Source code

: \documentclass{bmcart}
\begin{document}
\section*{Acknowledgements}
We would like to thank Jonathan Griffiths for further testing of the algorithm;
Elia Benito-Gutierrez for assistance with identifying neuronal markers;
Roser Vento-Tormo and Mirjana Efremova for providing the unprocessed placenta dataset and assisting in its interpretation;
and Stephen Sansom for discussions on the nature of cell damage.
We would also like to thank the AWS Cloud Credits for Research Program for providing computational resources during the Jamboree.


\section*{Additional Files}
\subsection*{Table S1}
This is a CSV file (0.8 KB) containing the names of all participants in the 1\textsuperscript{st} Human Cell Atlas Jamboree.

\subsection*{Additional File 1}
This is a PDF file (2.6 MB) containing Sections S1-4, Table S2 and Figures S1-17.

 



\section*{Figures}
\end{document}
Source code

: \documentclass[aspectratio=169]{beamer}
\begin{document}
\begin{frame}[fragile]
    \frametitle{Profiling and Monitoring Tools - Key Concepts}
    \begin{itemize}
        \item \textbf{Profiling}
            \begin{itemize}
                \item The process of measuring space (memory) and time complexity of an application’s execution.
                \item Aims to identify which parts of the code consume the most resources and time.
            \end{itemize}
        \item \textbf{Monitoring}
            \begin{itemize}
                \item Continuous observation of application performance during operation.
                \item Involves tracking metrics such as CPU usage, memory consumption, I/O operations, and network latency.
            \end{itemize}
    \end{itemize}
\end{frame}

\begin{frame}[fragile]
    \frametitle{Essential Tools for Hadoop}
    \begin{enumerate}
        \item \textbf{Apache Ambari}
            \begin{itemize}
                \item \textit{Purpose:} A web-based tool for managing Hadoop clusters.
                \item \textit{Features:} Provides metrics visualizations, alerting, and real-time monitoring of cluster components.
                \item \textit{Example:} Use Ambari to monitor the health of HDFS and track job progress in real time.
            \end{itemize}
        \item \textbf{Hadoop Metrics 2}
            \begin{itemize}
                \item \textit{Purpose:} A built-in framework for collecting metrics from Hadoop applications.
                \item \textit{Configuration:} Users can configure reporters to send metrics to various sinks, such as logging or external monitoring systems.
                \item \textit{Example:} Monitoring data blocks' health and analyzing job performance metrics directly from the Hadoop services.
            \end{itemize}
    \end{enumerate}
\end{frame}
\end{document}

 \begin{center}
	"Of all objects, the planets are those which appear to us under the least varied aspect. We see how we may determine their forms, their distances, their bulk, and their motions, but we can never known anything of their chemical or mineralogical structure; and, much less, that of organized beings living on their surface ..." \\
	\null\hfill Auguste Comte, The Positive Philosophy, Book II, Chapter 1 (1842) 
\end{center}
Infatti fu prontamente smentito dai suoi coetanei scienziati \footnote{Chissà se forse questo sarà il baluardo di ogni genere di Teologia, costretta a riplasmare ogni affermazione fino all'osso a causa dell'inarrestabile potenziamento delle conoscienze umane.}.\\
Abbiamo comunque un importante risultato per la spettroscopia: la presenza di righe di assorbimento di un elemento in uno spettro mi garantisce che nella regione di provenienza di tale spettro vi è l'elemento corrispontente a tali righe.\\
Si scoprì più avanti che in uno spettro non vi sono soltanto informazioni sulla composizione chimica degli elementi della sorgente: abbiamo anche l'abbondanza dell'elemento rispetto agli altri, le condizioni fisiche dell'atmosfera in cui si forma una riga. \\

**Problem statement:**
Repeat the data word for word, starting at its first line and stopping after the line that contains "Roser Vento-Tormo and".

**Solution to this exercise:**
Source code

: \documentclass{bmcart}
\begin{document}
\section*{Acknowledgements}
We would like to thank Jonathan Griffiths for further testing of the algorithm;
Elia Benito-Gutierrez for assistance with identifying neuronal markers;
Roser Vento-Tormo and Mirjana Efremova for providing the unprocessed placenta dataset and assisting in its interpretation;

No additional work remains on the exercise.